What is Online-to-Offline (O2O) Business Model?
Online-to-Offline (O2O) business model is a strategy designed to attract potential customers from the digital space to go to your physical store to fulfill the purchase. This kind of approach aims to seamlessly blend both platforms - digital space and brick-and-mortar - to effectively target prospects and fulfill the order through their physical store.
In essence, what the O2O business model does is they first target their audience online through marketing campaigns and ads with a set goal - brand awareness, customer engagement, social media presence, promotions, etc. Next, customers are invited or attracted to head down to their physical store to complete the purchase. The physical store may have its own promotion as well to upsell to the customers once they get there.
Examples of Businesses Using O2O Strategy
Supermarkets - In 2016, the supermarket giant, Walmart, completed its acquisition of an e-commerce company named Jet.com for a whopping $3 billion worth. What attracted Walmart in acquiring Jet.com is its solid user base of about 400,000 new audiences on a monthly basis. Walmart seized the opportunity to make itself known to Jet.com's netizens especially in the millennial generation who are very much tech-savvy. Through this, Walmart can leverage on launching marketing campaigns online and attracting customers by making a curbside pickup or contactless pick up a thing of the present. The same strategy was done by Amazon when it purchased Whole Foods in 2017 for a staggering $13.7 billion.

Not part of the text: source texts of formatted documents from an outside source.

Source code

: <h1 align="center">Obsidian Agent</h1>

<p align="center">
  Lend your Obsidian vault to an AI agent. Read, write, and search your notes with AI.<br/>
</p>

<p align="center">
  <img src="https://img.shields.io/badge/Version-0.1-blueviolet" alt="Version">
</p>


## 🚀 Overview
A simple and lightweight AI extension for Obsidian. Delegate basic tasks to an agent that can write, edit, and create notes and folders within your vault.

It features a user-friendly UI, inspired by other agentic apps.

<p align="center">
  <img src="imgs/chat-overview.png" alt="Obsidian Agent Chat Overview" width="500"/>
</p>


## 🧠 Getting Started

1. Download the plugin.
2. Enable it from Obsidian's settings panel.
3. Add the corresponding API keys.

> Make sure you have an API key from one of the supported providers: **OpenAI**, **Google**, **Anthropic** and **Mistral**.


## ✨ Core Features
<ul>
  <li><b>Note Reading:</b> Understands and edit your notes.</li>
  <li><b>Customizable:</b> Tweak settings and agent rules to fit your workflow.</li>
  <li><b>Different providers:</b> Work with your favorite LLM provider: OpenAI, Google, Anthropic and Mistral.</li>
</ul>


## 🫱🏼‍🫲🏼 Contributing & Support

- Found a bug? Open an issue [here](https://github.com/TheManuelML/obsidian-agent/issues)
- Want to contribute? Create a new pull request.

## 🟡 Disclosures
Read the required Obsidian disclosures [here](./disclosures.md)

Clothing - Back in 2018, Zara launched a new concept store in London with a whole new upgrade in the customers' shopping experience. Besides the self-checkout and smart tech features that the store boasts, customers can quickly get their purchased item through a click-and-collect setup which is manned by an automated robotic arm system. In this way, the marketing campaigns of Zara would be more focused on the digital space where they can reach more audiences while fulfilling their orders in the store.
Food Service - Who said restaurants cannot use the O2O strategy? If so, then take a look at how Burger King in Spain successfully maximized the online and offline platform. The food service giant created a burger customization tool that rode on Instagram. Through this, customers can create their own Whopper by answering poll questions and receiving a voucher to collect at a store. The fact that they were able to make customers head to their store is already a win for Burger King!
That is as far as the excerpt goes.